Cet article donne la méthode complète : pourquoi les benchmarks génériques trompent, comment construire un jeu de test représentatif avec vos données propriétaires, quelles métriques choisir selon le type de tâche (classification, extraction, génération), comment mesurer coût et latence, et comment rendre votre benchmark reproductible pour prendre une décision durable entre SLM et LLM.
Pourquoi MMLU et les benchmarks publics ne s'appliquent pas à votre tâche
MMLU (Massive Multitask Language Understanding) est le benchmark le plus cité dans les fiches produit des LLM. Il mesure la capacité d'un modèle à répondre correctement à des questions à choix multiples sur 57 matières académiques : droit, biologie, histoire, mathématiques. Un modèle qui score 88 % sur MMLU a prouvé une chose : il a assimilé une vaste encyclopédie générale.

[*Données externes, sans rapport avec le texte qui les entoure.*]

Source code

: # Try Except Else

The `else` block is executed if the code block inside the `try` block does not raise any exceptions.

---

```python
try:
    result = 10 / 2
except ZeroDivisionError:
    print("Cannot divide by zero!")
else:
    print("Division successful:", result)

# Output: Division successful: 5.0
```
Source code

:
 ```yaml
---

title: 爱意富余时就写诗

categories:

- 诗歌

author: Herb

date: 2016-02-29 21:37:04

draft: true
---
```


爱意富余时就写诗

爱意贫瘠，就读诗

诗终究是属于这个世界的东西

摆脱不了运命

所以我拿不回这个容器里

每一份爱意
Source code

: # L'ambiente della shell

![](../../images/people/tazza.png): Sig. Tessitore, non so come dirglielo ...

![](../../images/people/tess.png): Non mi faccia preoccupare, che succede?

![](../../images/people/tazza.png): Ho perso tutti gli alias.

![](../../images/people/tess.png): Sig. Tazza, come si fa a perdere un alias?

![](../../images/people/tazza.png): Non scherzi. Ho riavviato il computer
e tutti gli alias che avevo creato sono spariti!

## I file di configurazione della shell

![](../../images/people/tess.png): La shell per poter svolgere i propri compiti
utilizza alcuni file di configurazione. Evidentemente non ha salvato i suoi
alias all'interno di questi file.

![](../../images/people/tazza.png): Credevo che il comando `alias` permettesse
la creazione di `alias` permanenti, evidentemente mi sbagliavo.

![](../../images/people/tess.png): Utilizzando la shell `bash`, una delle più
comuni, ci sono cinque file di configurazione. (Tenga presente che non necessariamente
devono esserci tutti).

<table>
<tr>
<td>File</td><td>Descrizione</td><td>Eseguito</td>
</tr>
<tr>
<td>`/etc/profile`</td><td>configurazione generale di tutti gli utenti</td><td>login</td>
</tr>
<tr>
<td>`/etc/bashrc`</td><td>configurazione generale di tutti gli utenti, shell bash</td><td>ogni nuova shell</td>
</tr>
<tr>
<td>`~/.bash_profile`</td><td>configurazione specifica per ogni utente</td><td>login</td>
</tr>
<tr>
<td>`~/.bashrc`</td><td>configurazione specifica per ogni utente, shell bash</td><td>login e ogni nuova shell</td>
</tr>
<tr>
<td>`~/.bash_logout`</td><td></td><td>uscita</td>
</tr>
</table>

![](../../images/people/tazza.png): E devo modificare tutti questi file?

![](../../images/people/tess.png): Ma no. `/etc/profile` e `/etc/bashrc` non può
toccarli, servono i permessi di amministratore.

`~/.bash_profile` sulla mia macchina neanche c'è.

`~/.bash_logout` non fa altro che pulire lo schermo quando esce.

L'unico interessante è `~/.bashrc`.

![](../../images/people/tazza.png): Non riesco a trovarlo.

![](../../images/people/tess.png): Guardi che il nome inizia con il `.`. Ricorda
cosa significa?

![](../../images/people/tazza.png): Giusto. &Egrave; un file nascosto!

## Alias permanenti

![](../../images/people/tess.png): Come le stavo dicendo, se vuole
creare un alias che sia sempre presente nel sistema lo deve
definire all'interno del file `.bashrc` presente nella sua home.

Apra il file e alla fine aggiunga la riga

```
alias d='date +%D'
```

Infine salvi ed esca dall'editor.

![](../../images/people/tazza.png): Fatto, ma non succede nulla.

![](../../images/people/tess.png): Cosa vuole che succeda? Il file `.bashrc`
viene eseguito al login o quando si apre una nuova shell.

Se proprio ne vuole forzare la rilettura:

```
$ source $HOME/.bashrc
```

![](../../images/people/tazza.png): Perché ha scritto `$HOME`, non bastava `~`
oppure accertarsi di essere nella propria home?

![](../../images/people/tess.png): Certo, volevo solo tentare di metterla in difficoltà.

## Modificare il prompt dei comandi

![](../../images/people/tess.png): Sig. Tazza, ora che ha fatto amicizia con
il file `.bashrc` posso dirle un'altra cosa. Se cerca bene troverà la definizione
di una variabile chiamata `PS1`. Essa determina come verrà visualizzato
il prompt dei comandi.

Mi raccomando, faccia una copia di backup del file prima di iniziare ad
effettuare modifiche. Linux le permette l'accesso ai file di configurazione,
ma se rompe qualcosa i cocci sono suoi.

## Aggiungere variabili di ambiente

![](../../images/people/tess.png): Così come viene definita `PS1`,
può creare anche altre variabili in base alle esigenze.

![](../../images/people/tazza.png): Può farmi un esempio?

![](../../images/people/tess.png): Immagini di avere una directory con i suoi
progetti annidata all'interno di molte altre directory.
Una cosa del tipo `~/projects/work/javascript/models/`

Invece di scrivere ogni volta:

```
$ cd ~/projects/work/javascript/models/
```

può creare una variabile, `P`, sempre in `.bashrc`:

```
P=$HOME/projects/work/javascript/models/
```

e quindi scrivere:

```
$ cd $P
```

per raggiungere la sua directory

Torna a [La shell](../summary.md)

Votre tâche métier, elle, ressemble rarement à un QCM de terminale. Elle ressemble plutôt à ceci :
- Extraire les références article, quantités et prix unitaires d'un bon de commande PDF, même quand le format varie d'un fournisseur à l'autre.
- Classer chaque ticket entrant dans l'une de vos 15 catégories internes, en respectant la définition précise que votre équipe support a construite en 5 ans.

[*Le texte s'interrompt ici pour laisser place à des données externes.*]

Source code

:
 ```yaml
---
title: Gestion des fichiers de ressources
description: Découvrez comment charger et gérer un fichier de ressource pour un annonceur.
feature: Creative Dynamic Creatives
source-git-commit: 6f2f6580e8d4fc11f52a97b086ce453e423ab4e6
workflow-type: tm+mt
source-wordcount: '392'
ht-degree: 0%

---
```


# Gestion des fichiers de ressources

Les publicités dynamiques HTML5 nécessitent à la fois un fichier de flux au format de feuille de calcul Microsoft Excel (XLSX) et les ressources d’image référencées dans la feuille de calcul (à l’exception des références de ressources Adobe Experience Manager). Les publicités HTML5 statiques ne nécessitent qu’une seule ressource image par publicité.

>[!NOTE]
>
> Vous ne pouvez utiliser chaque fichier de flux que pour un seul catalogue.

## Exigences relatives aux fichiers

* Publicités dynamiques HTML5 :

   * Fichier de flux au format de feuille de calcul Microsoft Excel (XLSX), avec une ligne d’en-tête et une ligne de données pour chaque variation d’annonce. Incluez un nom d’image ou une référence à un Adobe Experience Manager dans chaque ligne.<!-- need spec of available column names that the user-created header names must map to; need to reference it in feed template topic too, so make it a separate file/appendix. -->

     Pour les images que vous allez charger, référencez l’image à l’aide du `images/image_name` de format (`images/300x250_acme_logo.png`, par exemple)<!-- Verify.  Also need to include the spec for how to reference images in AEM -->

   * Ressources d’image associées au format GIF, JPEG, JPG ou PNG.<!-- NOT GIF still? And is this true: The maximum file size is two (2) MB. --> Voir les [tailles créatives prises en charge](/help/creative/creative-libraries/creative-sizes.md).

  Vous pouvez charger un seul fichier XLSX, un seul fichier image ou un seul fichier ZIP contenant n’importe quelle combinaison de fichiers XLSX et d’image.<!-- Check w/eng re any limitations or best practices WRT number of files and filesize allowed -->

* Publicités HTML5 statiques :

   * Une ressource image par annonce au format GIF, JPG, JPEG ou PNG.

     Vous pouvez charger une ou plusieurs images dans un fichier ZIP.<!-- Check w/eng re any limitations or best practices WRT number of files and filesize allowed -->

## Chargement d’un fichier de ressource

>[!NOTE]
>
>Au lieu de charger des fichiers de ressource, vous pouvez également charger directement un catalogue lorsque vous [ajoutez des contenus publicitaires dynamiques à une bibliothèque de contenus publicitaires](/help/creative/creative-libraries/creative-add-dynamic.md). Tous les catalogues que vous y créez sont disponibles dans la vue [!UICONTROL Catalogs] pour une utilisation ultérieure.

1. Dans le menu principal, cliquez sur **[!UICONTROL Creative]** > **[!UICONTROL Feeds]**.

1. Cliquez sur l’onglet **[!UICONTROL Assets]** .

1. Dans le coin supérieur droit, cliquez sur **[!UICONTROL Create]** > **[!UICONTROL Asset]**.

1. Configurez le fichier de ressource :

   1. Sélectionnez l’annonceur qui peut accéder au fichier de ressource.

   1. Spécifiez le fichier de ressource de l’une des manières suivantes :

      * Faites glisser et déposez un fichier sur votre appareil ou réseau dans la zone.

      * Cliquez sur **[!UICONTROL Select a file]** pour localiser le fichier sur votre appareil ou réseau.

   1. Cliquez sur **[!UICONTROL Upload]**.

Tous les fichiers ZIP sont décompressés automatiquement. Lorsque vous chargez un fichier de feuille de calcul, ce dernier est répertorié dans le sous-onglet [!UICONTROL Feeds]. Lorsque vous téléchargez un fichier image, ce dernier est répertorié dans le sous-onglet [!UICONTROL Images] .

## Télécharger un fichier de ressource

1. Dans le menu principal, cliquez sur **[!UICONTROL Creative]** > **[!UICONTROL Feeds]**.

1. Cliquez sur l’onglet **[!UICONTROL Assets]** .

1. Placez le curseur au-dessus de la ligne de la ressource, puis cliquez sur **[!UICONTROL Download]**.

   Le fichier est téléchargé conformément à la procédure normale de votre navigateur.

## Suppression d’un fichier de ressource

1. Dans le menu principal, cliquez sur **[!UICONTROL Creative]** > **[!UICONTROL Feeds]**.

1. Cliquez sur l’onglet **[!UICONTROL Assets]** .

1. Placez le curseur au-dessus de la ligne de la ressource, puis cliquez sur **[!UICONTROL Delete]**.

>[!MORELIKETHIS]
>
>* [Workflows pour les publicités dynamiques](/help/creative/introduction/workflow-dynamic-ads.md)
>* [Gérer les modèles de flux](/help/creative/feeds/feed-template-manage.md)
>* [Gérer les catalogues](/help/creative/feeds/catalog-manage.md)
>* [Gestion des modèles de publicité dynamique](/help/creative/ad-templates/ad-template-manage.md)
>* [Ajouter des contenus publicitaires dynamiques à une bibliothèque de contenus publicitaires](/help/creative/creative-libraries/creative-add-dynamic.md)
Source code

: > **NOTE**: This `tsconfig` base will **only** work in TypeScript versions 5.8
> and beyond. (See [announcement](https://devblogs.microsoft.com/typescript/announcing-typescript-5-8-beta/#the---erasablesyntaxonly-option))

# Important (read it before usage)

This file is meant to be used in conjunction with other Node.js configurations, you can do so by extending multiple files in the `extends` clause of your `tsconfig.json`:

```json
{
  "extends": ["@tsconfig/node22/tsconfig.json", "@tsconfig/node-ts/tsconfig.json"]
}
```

- Rédiger une réponse de relance client dans le ton de votre marque, en 80 mots maximum, sans inventer d'informations que vous n'avez pas communiquées.
Ces tâches mobilisent du vocabulaire propriétaire, des règles métier non écrites, des formats spécifiques à votre secteur. Aucun benchmark public ne les couvre. Et le problème est structurel : les top modèles atteignent 88 à 94 % sur MMLU en 2026, ce qui en fait un indicateur saturé, incapable de différencier les modèles entre eux sur des marges réelles.
Repère empirique
Un modèle qui score 88 % sur MMLU peut scorer 52 % ou 91 % sur votre tâche selon son entraînement. La variance est trop grande pour que le benchmark public serve de décision. Testez sur votre tâche, avec vos données : c'est la seule mesure qui compte.
La conséquence pratique : avant de dépenser du temps à comparer des classements en ligne, construisez votre propre jeu de test. C'est la seule façon d'obtenir un chiffre actionnable.
Construire un jeu de test représentatif avec vos données propriétaires
C'est l'étape la plus importante - et la moins glamour. Un bon jeu de test est aussi précieux qu'un bon jeu d'entraînement : il représente votre avantage durable sur les fournisseurs de modèles génériques.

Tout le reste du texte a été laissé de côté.